Après Dessous Cocanha, un petit livre de SF parlant d'inégalités avec une touche d'espoir, je me suis penchée sur le premier roman d'Elisa Beiram, Le Premier Jour de paix.
Illustration (trop belle!) de Thomas Dambreville 😍😍
Ici, point d'île merveilleuse, mais un homme qui construit un mausolée au bord de la mer et qui compte les habitants de moins en moins nombreux de son village. Dans cette première partie, on devine que le monde tel que nous le connaissons s'est complètement effondré et que la situation est très difficile, tant dans le vaste monde que dans ce village complètement isolé et ravagé par la violence. Pourtant, des "émissaires" se déplacent pour résoudre les conflits de manière pacifique, comme nous le verrons dans la deuxième partie.
Le Premier Jour de paix m'a légèrement déstabilisée, car chacune des trois parties met en scène un personnage différent, ce que je n'avais pas compris en lisant la quatrième de couverture (et que j'avais oublié depuis que j'avais lu la chronique de Baroona, qui le dit très clairement 🙃). En outre, les liens entre ces trois personnages sont ténus – même si, au final, tout se rejoint. Ce qui est intéressant, c'est la double évolution que l'autrice nous présente: des exodes de masse et un réchauffement climatique épouvantable, mais qui ont finalement débouché sur des sociétés organisées différemment de la nôtre. C'est vraiment un pendule qui va de choses super anxiogènes à d'autres très encourageantes. Et on suit des personnages qui font de leur mieux pour œuvrer dans le bon sens, ce que j'adore.

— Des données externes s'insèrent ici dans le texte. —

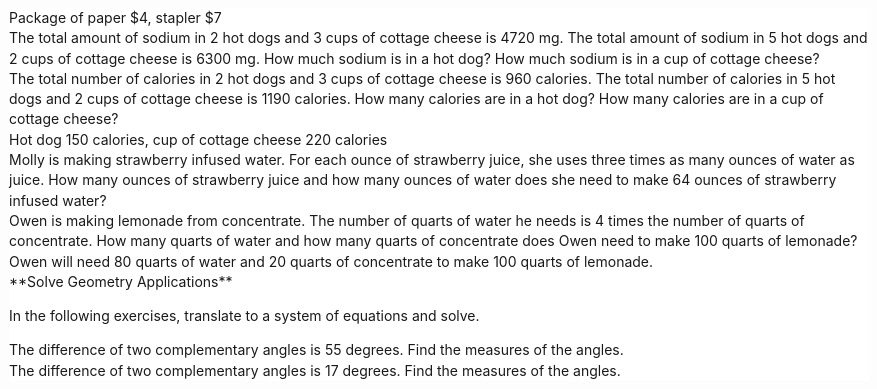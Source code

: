 </div>
<div data-type="solution" class="solution" markdown="1">
Package of paper $4, stapler $7

</div>
</div>
<div data-type="exercise" class="exercise">
<div data-type="problem" class="problem" markdown="1">
The total amount of sodium in 2 hot dogs and 3 cups of cottage cheese is 4720 mg. The total amount of sodium in 5 hot dogs and 2 cups of cottage cheese is 6300 mg. How much sodium is in a hot dog? How much sodium is in a cup of cottage cheese?

</div>
</div>
<div data-type="exercise" class="exercise">
<div data-type="problem" class="problem" markdown="1">
The total number of calories in 2 hot dogs and 3 cups of cottage cheese is 960 calories. The total number of calories in 5 hot dogs and 2 cups of cottage cheese is 1190 calories. How many calories are in a hot dog? How many calories are in a cup of cottage cheese?

</div>
<div data-type="solution" class="solution" markdown="1">
Hot dog 150 calories, cup of cottage cheese 220 calories

</div>
</div>
<div data-type="exercise" class="exercise">
<div data-type="problem" class="problem" markdown="1">
Molly is making strawberry infused water. For each ounce of strawberry juice, she uses three times as many ounces of water as juice. How many ounces of strawberry juice and how many ounces of water does she need to make 64 ounces of strawberry infused water?

</div>
</div>
<div data-type="exercise" class="exercise">
<div data-type="problem" class="problem" markdown="1">
Owen is making lemonade from concentrate. The number of quarts of water he needs is 4 times the number of quarts of concentrate. How many quarts of water and how many quarts of concentrate does Owen need to make 100 quarts of lemonade?

</div>
<div data-type="solution" class="solution" markdown="1">
Owen will need 80 quarts of water and 20 quarts of concentrate to make 100 quarts of lemonade.

</div>
</div>
**Solve Geometry Applications**

In the following exercises, translate to a system of equations and solve.

<div data-type="exercise" class="exercise">
<div data-type="problem" class="problem" markdown="1">
The difference of two complementary angles is 55 degrees. Find the measures of the angles.

</div>
</div>
<div data-type="exercise" class="exercise">
<div data-type="problem" class="problem" markdown="1">
The difference of two complementary angles is 17 degrees. Find the measures of the angles.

Depuis plusieurs années, et de manière de plus en plus marquée, je suis exaspérée par les dystopies mettant en scène la catastrophe politique et environnementale avec un manque d'imagination désolant et, au contraire, ce que je soupçonne d'être une forte dose d'autosatisfaction. Tandis que je suis, dans le même temps, de plus en plus convaincue que la véritable originalité, la véritable vision, et la véritable preuve que l'on voit plus loin que le bout de son nez se trouvent chez les gens qui savent nous montrer un futur soit nuancé, comme ici, soit carrément désirable, comme Star Trek, Becky Chambers et Céline Minard...
Mon seul regret, c'est que j'ai lu ce roman, pourtant très court, de manière très découpée et que j'ai donc eu du mal à faire les liens. C'est seulement en revenant en arrière et en relisant des chapitres entiers (que j'avais, évidemment, intégralement oubliés en quelques jours) que j'ai mieux cerné le tout.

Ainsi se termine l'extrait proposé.